Fox Maule-Ramsay, then the British Secretary of State for War, suggested that without a plan to exploit the capture of the fortress, the only purpose of the operation would be to give the fleets something to do.
That night, a force of nine gunboats escorted transports carrying 8,000 men, led by François Achille Bazaine, who were landed behind the forts, further up the peninsula.
[5] The gunboat force was commanded by Rear Admiral Houston Stewart, who ordered his crews to hold their fire in the darkness unless they were able to clearly see a Russian target.
The Russians did not launch a counterattack on the landing, allowing the French and British soldiers to dig trench positions while the gunboats shelled the main fort, albeit ineffectively.
[12] The ships of the line had a difficult time getting into effective positions owing to the shoals in the surrounding water, and so much of the work fell to smaller and shallower draught vessels, most prominently the three ironclad batteries.

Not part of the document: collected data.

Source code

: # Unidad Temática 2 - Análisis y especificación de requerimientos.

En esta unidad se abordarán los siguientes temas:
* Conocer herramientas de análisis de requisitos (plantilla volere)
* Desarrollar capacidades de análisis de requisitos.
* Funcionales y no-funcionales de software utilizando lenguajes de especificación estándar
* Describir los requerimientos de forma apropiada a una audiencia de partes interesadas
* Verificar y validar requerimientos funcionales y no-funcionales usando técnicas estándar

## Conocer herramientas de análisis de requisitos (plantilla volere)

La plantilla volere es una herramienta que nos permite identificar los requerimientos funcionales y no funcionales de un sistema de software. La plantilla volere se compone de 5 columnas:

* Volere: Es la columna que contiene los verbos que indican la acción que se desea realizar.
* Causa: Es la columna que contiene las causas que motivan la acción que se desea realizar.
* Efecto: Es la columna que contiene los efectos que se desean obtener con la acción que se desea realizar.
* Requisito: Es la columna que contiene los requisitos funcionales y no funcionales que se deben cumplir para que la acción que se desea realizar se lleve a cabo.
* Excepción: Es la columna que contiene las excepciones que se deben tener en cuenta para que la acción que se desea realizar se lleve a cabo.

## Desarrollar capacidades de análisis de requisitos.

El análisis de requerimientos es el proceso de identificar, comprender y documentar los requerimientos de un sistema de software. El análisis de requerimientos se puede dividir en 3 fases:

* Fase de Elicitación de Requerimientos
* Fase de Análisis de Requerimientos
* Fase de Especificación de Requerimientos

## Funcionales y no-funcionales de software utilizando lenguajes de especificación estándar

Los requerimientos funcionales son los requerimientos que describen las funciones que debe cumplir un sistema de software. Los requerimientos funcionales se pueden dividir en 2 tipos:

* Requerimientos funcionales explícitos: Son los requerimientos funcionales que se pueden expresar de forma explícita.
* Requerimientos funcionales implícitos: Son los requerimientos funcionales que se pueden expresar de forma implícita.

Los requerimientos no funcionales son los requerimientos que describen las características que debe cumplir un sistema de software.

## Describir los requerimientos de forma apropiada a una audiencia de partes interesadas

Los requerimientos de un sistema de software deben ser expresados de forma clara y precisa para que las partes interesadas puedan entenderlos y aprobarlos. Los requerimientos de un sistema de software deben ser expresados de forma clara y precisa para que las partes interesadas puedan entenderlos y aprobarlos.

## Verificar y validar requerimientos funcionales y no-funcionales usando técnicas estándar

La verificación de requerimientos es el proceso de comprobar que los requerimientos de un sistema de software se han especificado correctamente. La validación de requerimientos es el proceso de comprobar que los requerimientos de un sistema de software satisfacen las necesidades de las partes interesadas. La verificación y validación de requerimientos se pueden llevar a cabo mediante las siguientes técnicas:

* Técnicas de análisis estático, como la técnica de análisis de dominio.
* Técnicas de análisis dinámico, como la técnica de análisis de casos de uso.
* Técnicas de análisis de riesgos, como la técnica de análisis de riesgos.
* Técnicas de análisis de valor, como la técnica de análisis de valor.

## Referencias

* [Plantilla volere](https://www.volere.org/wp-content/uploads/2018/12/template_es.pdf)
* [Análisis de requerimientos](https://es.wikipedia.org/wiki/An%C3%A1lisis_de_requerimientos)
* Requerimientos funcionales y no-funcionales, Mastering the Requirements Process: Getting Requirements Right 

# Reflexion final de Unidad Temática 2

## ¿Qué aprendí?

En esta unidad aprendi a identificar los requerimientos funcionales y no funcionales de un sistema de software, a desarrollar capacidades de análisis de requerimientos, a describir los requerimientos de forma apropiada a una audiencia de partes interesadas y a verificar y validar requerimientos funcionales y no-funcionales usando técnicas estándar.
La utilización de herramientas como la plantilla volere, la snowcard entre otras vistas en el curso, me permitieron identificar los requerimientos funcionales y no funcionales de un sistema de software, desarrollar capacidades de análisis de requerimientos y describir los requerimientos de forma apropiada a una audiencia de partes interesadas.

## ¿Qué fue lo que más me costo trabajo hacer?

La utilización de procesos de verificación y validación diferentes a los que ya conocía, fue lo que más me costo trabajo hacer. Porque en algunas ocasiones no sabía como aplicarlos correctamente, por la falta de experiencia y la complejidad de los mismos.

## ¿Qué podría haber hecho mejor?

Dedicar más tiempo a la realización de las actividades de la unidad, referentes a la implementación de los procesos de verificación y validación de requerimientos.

The only significant hit on the ironclad batteries was one shell that entered a gunport on Dévastation, which killed two men but otherwise caused no serious damage to the ship.
Nevertheless, the attack on Kinburn was significant in that it demonstrated that the French and British fleets had developed effective amphibious capabilities and had technological advantages that gave them a decisive edge over their Russian opponents.
Diplomatic pressure from still-neutral Austria convinced Czar Alexander II of Russia to sue for peace, which was concluded the following February with the Treaty of Paris.
[21] Their success at Kinburn, coupled with the devastating effect new shell-firing guns had had on wooden warships at the Battle of Sinop earlier in the war led most French naval officers to support the new armoured vessels.
[22] Napoleon III's programme produced the first sea-going ironclad, Gloire, initiating a naval construction race between France and Britain that would last until the outbreak of the Franco-Prussian War in 1870.
The British Royal Navy, which had five ironclad batteries under construction, laid down another four after the victory at Kinburn, and replied to Gloire with a pair of armoured frigates of their own, Warrior and Black Prince.